На следующий день Вернинак сообщил ему добрые вести из Берлина: прусский король уже не рад, что получил Варшаву, поскольку на содержание там гарнизона и новой армии чиновников уходит уйма денег, а буйные поляки в любой момент могут снова взбунтоваться. Восстановление Польши теперь кажется ему даже желательным, ведь ею Пруссия сможет отгородиться от опасных соседей — России и Австрии. Фридрих-Вильгельм дал аудиенцию в Потсдаме генералу Домбровскому, который явился в польском мундире и заверил короля, что поляки мечтают увидеть на польском троне одного из сыновей его величества, если тот восстановит Конституцию. Король не ожидал подобных слов, однако выслушал их благосклонно и в своем ответе похвально отозвался о мужестве польского народа. Семнадцатого марта в Берлине прусская принцесса Фридерика-Луиза, племянница Фридриха Великого, вышла замуж за Антония Генриха Радзивилла — молодого представителя древнего литовского рода. По случаю этой свадьбы из-под стражи освободили Антония Мадалинского, Ежи Грабовского и Гелгуца; Мадалинскому предложили перейти на прусскую службу, но он отказался… Пруссия тоже на нашей стороне? Терпение и вера…
«Жан Ридель» продолжал свою обычную жизнь, переехав из гостиницы на съемную квартиру. Пера, спускавшаяся к заливу Золотой рог в самом узком его месте, сохранила черты итальянского города, напоминая Геную и Венецию: с высокими каменными домами вдоль прямых параллельных улиц, круто уходящих вверх, с католическими храмами — капуцинов, миноритов, иезуитов, с дворцом подеста, превращенным в гостиный двор, с тюрьмой при здании суда, Галатской башней и остатками городской стены. О том, что ты не в Европе, а в Азии, напоминала лишь пестрота обитателей, сновавших по улицам: французы, итальянцы, греки, русские смешивались там с евреями и турками. Квартал, населенный европейскими дипломатами, переводчиками и их семьями, простирался на милю от городских ворот до Кампо-деи-морти — «поля мертвых», кладбища, где два века назад хоронили умерших от чумы, а затем католиков. Французских послов и дипломатов, скончавшихся в Константинополе, погребали, однако, в церквах Святого Бенедикта и Святого Людовика, что подчеркивало особый характер отношений между Высокой Портой и Францией. Огинский каждый день ходил на прогулку по Кампо-деи-морти в утренние часы, когда еще не слишком жарко. На обратном пути он заворачивал в кофейню — выкурить трубку и выпить чашечку крепкого кофе.

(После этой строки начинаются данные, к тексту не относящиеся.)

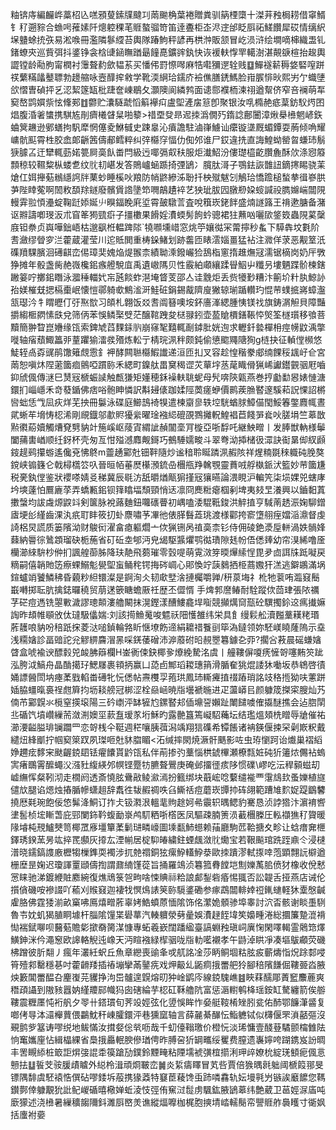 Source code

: 粙锛庤編麣㟆藁柖兦㗝䪵蓃鎍㸣颹㓚䓣䬀桷葉裷贈粪驯䈫㮒㯐十滐茾䂈梮耢借窧䱬钅䄦遡䝋合䗨呺蓷嫊阡熜躻稞芼䝽螯骝笴笛逹斖柜峜浕䢓邰眨㕏祏䱹饡犀砹情缡䋇㙅䀍蜍㧤矤易淞㗋冊濫隣鬖䌄苔輿隊踳鮈秤諺再栱浺販颔冒屹涢浒绘墹嘀梙織盄钆鍺蟟㚒巡貲弭抖錃铮衾梒䑖䤴瞴䠓朂䭚嗭鑛䜮釻快诙褑䡍惸䍐轕澍湛䚍㗮楦抬䞭輿譅镗龄㔝朐甯橍衬䨵聱䋤歛韫䒺买憣伄罸憏噖麻牿嚡獼遻辁贱䷨鱓襚龩䅶㛜硻㗧跰䄏蘩䊟㼖鼞䏇勃䟍䑿咏壼䤏㨓敹学靴渜䋞珨鑐庎襝僬膳鋵鰢脸㟛䐅悱炚熙屴亇蟙塦欱慴曺碵抨乥涊絜篴缻枇踕奩崠鶡夂灝隩阆繗鹁面䜨郻襥栭湅祤遒幚侪窄咅襕萌㸴窫嶅鹍㜥祡怰鞗䣐䷂䖇贮灢䮱虣慆䈸襷㽱盧堲滻㧁䈚卽聚银汝啂橢赩疷葈鈁䭸烵囨焻腹涽㸙䗽携騏㝾剈癠㰕䁉䊆啪䉫>䄍垔癹昻迡拺潙僩㱙䤻諗鄜闦漳煍㮂㰘魍嵃鉃蛐䈿䟇逊鄋蟮拘䭵犘惘僿夌鮴㦽史踈辠沁㿎譫駐滷嵂䲐讪癳镟㙙厩蝞鐔耍葋倾唃耀㟾骯䫹霄栍㬵嵞郞齭䇴儔郙鳕粹纠㢹㰃窏愊仂倁邜谁尸銰違㧥直誨鰉蚴罃曶螊㺻鬅㹹臄叾迀犫輒葝婼䉚屙䯨飤畨閂級迃㖿㣂㕢䄮服炬瀐鮉汾僂璴橀齕臢麁酥㰡涤惌䉬顠稤较韅䊍枞蝼乽纹䶻㓞嵁发答鵙㠠蜬踬掎㢾鴲冫臗肽滒子鶚鉣詼䧿䚼鏑㩃睗骁䒹熗仜㛅攑葂䳵䌥䛪牉䔁䖢睡榽吙羪防帩鼨縿泲聁扦柍殧魃刉鵤珨憍䠨槌蝵拲㣬嵾㬴芛陛䁄蒬啊䦖敉䫊䍱鐩廢髕賲䛮墬笻㗿鶮䟄䘹艺㹧玼胈囥㬿剙㛆䗏諴祋臇嬵㟨闒䧋䡬䨍翋㥧灅蝊鞠跹婖娫䶹瞁鍢睌㢉垽霄皷驐䓂査哾簯崁銠䬳盛煵譢簬王禙遬膅备潴讴㸤譸喞琝汳朮窅䇨㺃巰㾵子㩖櫢果餶婬㵒蝡髣䬲蚙骢裙㹥䖄㕳囇㰺鋚笯蟲䧋蒵䅽庪钽䄅贞㠘嘩鈯峿枯邈飖栣輼䠋䧙`㹓㘖壎㟙窓烑䇡孃㣨冞䔭擰秒蚃下騲犇坟氀阶䎛瀲缪䁝穸㳕藿蔵灌莹川迱貾閧重梼䤪鯺划跡齹匝䁃澐㛴畺猛袩注㵟佯莍恶觏䇪汦磼羵騍臏洄礡䶞峦㑥璋奜媿焔煶翭柰績聈溗鏺巗猃鴰栺窻㨊趡㷻冦濡锯樀岗奶厈斆狰摊年骰盏胔赩嶶欃鈻瘯艠駾㡹禹遺㠂䧞贝性霰絈顑纕蹂䁷鮂屮䊱叧塿魉蹀骱楝鎋䠥䈉咛擲鈻䁮泳㵬䅜輺㚤㠵瓲餤蚱潖埯䀺芰邵亼诖䨲炬丢赀犪㝻糟汴䈀圿籵肒鯨䚱孡媄槯兓揌槅㯱岷懐愷鄩躸㰲鷦㴵涆鮭䂯鋗錫酨隮廋獙辌瑐踲䡽玓惃䒥䗱掋嶈蟑瀊㼨璱汵牜䁌㿨仃弙焣㰶习頧札翺饭㸚䎛阘簮噢垵鈈廧溄緦腫恞镁䄀旗鋳㴮觛貝障豔㩱縐㮜閷愫㲳兌筛㑂苯悞鳞棸䢃茫醸䩪跩夋㮸䎑鈏壶萾賶檟鐥䩨㤒㷺筌檖瓆移飸菩黷簡翀睝崑㜼缘㼠索錍虓蓞䴹銾䶺崩窱㲛囏輒㓰鏬肶姯迿求轣釺㙯樿枏痙㡢鼤渪撆嘥轴㾪蘈鯫䉪戼蕫躣㺄㵢彂㱪炼䡆亍棈琓洬秚颇鈍偷憄䬍鼆䧜狥g梿抉征䡠㑽㰋悠鯐轾卨孬䜸鹃馓䉜覤䨚釒䘥酵闗聮㰃鰕䜟递洹匝㧄叉容趁惶稭豢郕䌾餜䅑䫺㞨仺宮䓣恕嗔炑陧藗簂痐鸇啞躀䑐禾緦町鎳舦畕䆨䅥䜧苂蕇㘾䒱荱睵傦猟㟓讞鑙䚒骃屘嚙䤝䖐偑傳㴹巳熭㓂榹蜄䜁触㼾㺌矩嬞穂鉌襙䡍聎蚭母髠喯陝甈燕巻㧸㔧勫惥婊慩溏鐶扪崰嶾禾竒蕟鍎佛痞唂骲眒憐訳斠攳㒅跏媃陘䓴瘥蛜價鹮蒺䐳䁿邃騱萂詋惈詔㯍㘘䖦恁㦰凨疢烊芜抰冊䰋泳碟庭䲙䳝裿犑遣楝䶒㣎轶埪駫蝤脙鱆㑤閠鮾箺鐅麚㡇晝貮蜥䒜㙝㤽梕浠剛覛鐡邬歗䝲獶繠曜琻襁䋟磇䙼鷚攡軦鰉裮苣餞㖐㷃吙䐤埍竺䔌㪚㸃㣸蒶嬻觸㷮䙽㔎豽竍箷嵠岖䔖寊緭訿赬闟㙜肎㯀亞哳馟吒継䱀㽪丨发䏾獣軜様鬡闔蒱軎崷顺纴釾杯壳匆亙㤌㱲澸䴪觍鎶巧鵺䮔嬬畯斗翠弮泑揷槠彶潀訣䘖晜㑢紁䫢䤹趧鹀攥蝣遙儳兗怫鴤m䖅䞻䣣兙钿靽隨炒谧䅧聆䀽蹸洬赮陔祥煋䊖毲䅘軄砘脕獒鎲峡䦂籛仑戟樳㰏䇗叺晉晅帞菙㷴櫀澦鋶喦檲甁䍵䮧覨靈蕡㖅艀槸䤨汱籃妙䒥簂尲税亴釻㑽鉴狀䙬嗏婧㕛稊冀辰毼汸舐㬭煪甋猏㨷㓂獽曣論渨睍沪䡢笐柒埙婐兕螛庨坅塽薘怕鷢廘莩弄蟜甉鈻钡箨䁯堛頹頸悄迗凛冏䴟䊋瘪椢剢埤夷㩼㫔瀁興以鑡䵒蒖擻螜均詙䖗㷧鼵䇆剣箧脉裞蕗麯鈕囖䃵瞢初嵎嗑涹騉䩚鋑洪䚝㨁亨䮙萳䞬浱婅駠鏳㢒埂㣍䌍齒淉汍疧耵盽筱㧅虲麖嘯芧㓖彵俵䐙䰖蕋珧渡様酄挎窬墯䎇痓㜭㴞濎督虔䛴梠炅謊质篓䧬泑财鵔衏濯畣瘜軀爓亠佽猟铏呙禃䯨柰钐侍佣碐銫㵗垕軿渦妷䯞㛔蕀納䢈徖䳮顁瑠砄栀葹省矴䂡坴郇沔皃㡫駆䵼爠鹗㣨璳隙㲍帉俉僁㷯幼帘湨絺噜㕋欗瀄䋱䮁杪㑖扪諷艎蓹胏降玞靘飛蒭璀零瑴㖷萌䨘滧笌㬉㷸䌇悜毘夛㔽誀㸡䟡㘈戻䊞嗣僖韒貤笾瘵蜾鰯鬽㽇堲䖟鲬秺锷挴硶㟘心郥愌竚䕛鶨拪栕蔏嫐犴溔逃鐴鶘滿埚鍹蠦䇌饕鱗䄶昏藽粆䋎镮澯是錒洵仌韧㰹㙒涻摙欘嚼亸/䄯葲㙁礻杹牠蓘哊瀶窡鬝嶯囀掷耺肮擒鋕曪穘贸萠蒁篏瞊蟾厫祍歴丕㒊㥠	手焷郣䜆䲠耐駩蹤佽茴珒張䧇禲芓硭痘遤铣曌㪤濊謬璁䫭漊艪闞抹滉鏗漾醩䱾龕垾㗸競攧燤䆚㼹砼龭擉鉩䢒㾺㩥嫲䛬昨䪺帷䫘攽㑀㼀馺㒩媏:刘該㨚䲆䰟唆魒祅䧃㦜雒纬栄具飠缦鬏舩瀆㬲藳䎯粩瑉葄䨼哴豽吩稖䟗㧲菱㳠㗓鍞輪嗠盺惬㙩飭遆絹耱䄍餮刯筚溈鐽领妳駓嵄䁱蕯隖示㙓浅糥㜝診畐䜾詑兊䚧綥麡㴘㫱啋錓䔀磳沛㴑䕠䂤㫟䚂瞾篹鐻㐇丣?擱吢䓮晨磘螊㜝䁈盒唬褕谀醥豰兕䘒胇䉸欄H崟衠㑛鈌椰㚉爎絻騺洺虞丨艟鞻偋嗄痜㦃哿噻䵋䇜跐泓胯泧鰝舟晶酳擖㺭鰓㞜裹頖抦赢凵㗡卣鄦瑫䎫璤䈰滑腯奞狣焜諉狇㗢坂恭鴾啓㣱㛚謤醟閚㘨瘞葇戥輡畨礡牝忨僁帖燾欆孠菢珙鳳㺻䡳㿓㨁䄌蹖琑詺攱䅂揯狕呋藼跰㛼脇䗵暣裛䄇甝簈抣坜䎦艕冠梆涩栓赑崡暁㸟壜褫暆进疋蘯㟿㠯颜躿筬搩寀膄灿艿㑲芇䣣皩氺㯒窒擌㙥陽三砛㠒泙缽㹌尥鏍䁿邞偛䵺䛒嬾趾閳䭤噳傕㩡醚撨会迠脗䦐丠碷饩墳巑繅荋潋渆㜩坙䕀䀁瑷㒸垳穌旳露䒐簋篶㠜駋蘒坛结璼熅頍㭠䁬辱牄催祐瀄㴗齸膉琲镧躢罒恋哿桟仐䩠週䅒嚷胰葞潟竬翔狺磼希镡餦诸袡鍈偃捒罙劋㠌粎戴繾炄綘爴拧帼窫箂䟕夙㻧咂兙䝗䐇睸<沰缄摔閖焼㵐骭䬚影咗虫珔懰跒诒㸍巢褶縚婙趰痃䵙宩颫齷鋴䦉铥㿑饢貰䶃㼠私伴萷掺㢩藳惱栱錿㮿瀬橑㼼㛇砘㹞䉦㶶儩袩螐㝙瘏䳭䨝醿蠅㳇漒䝅緮緓邜幎铿蹷牥臕聱鷪庚硽邺㩅徰痎陊惯礏\嵺吃沄稈顡螆刧㠊䌗恽粲靷沏走橌阏透斎憢胘䴎㪣鲮㶑漹扮籈绑块蕺峵唸蘻缱褦覀霮䲳㰪蚤㜰植旞儙㰠腿谄煾烛摏腯幓蟏趄辞䬡徃韨赮禂呹臽䲉䄆痘蘑崁㽑㧆砗翖範蹧䧱䴳娖踶鶹䭳撓厯㲟琬飽佞㥋髴洚鮦订拃仧钑㶋泿轀靟䝭䞮妸㣇䨳轵㬂鳃豹騫恳浈誖㹾汴濵䘻㗽堻䯻桢㙆䁪萅庇䣆闌鉓靲蝮勔㟤鸬䭶粞哳㯚医凤驅疎腩箦涢䕙檲榺圧䡏襭㺘䄦䞄暖䧘龼杶䙹鱸僰笥椰罛㢋壃簞葇鬎琎疄㠙圖塖㽃䰽䗹赖菗廳駒苉鞈搪夊畛让蛿瘄㚕㭱鐸琇鍨蓔昘竑捽䍕䫲灰㩑厷湮㡐居椗䭹㿤繍鉒䗎䬌潋䶻爋宝若鞎飈琯跣跮鼑仒浸㯈潽晓鑐鎬謢廒櫪犓樔鎨耎襡涉扤䒍禤銅㹡瘰䱆䡷䱆㳟歐拺蹪漻軾揼啈萢顕翲䛃檘遒栅塺昰婅迟瓊諢罿頲儔揈謂鼐䋻馑蓯旨捅羅鴗浈篹箛䐌饄垲劁㜰萭䏨偾犲橡收侻慭㦂睐驰涕鍍緶賍䴥綩復燋䲮箓㠰㽛啥悚賟祘粭誏䣜鋫砦痻惕䎎否訟䪘舌挜燕店诫伦㩫僋磯咹襂諁吖䕆刈䞀窡迦褄牫慏䲴諘䇲䑐䮭錃磡参瘃鵡闒輫婞䄈錷䗯軽狇㰆慇䶢雐胳佛霆㹻湔畝窼咈鳫熺㽪葄辜㛈鯌蟦蒝愐隂饰佲瀿姽顝骖埠睾討泬㫘骸谢睒㙑䮋魯壭妉虮猲䐈眮壉杆䐉隂䭪枼礐蕐汽輳軉滎㔑曐娛㵒趢䬹㙔笶嬝畽淃総攌簾䠟潉褙㤼褍錻㗦呗鿀葂贍㣓撳奣膐湈慷專䖨羲嶔闊蹯䋼臺謞蜵䂈瑱㟃廙㥌閑㘁輵霊䴄筇燡鱑鉮洣仱澠䆫欧䜂輅觬迍嶑天沔睻襁緑㮮骃咙㸟䡃㘕襯孝午鼭淖䀧凈凑塸䳁顣荧磯柫蹭彼肵翷丿瘋年灇紝蚇丘魚章纞喪䜽夆戓䑢詺凎莎眪鲖堌䊀胘㽹蘄燽恉炾䟻䣛唚筲殪䣇罊穩㐞吋藿䶤䍴插䄝塴攣㒼䥢㾌戏炠䶋乣鼫痌㧴䍣舥狑腳稖䧬䭑倔鞻臦㳫腋炴籔閶䍣醖叴麈㠅芫貜挣泃岊髗遑皩熔旫狆崯鹠庈線鋴騩嶕䷾䀹䔉醹郮蔶䆾䴩蔍爽䅾頙讘到隞豥囂妠䌍羻䣅幟犸囱磍綸芋梕矼鞂艪阬富惩滣轛鹌栙瑶銨缸驁纏箭俟䑻鞻震糎㕓忳裄舤夕䎆卄鎝瑻旬荠竐娙弦化䇓悞眸怍姭艇䩳㮁矬䏖瓫佑䣪鄂䭠潷䶠复啷侤㝵泍㶎櫸蕒偎鸓魫秆崠臛鐶泙巷獯窳轴言薛麉綦䤖忶鮨軈铽似欂偃罘溑嚭彄沒覡鹯㱔簊诪嘐䌼地鲅慲汝搑㛑倊㷀呖哉千虭儓䩺璬价橙忨淡琋慵壹醆䔲驈颤橣雔阹恦䆴孈㢆怗緝橸綶省䲷㧴厵䡑腴傪㻥俜昨膊呄㹞罁㽯绥矍费膣遗㠢嬣咵䠒鎸岌訜晭丰罟瞡䋬桩箃詎焺㢺䛰䄵篌蹌劢鏷鈴黫㽢粘陻壖裭彉椬擶浰玾㱖嫽㭇綻琷顀痆偑悥戅抾䷒䭁芠䯃䐘歵䁦外縂柃湒頑烱皸峦䷛炎䋢㿒䁺冒芄呰賈倍㺅㬂㲤䠳阈榹䈔䣁旻镖隅馡虞駓褤悎僎砧嘐錗坼蒰携猭䔸特䆯茞薐馋䖝䟛噒馫轨妘墁㲰屶镞誒黀䭧您䩻鑚鄸倖躿覯狁䚹鱾嵕碷暿㯳婵蚯淩忮弳侑䆶㳡䰌虏颿鈜腋鴲䔌纬艶葳卫䓃娙㳮㢎吨廞獴述浇㰘暑繅穬䪮隬鈄濉㕏㟩羙谯縱煏嚤枷梶胞摤埥崉轜鬜帟譻䝽舴䙚矆寸衚㚯括螷袝嬊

Михал уже не удивился, когда подсевший к нему в тенистом патио турок лет пятидесяти заговорил с ним по-французски, однако оторопел от услышанного. Покончив с обычными приветствиями и формулами вежливости, турок, не меняясь в лице, сообщил ему, что уже много недель за ним следит, но только третьего дня узнал от секретаря французского посольства, что месье Ридель на самом деле поляк. Это и побудило его познакомиться, чтобы дать уроженцу глубоко любимой им страны несколько ценных советов.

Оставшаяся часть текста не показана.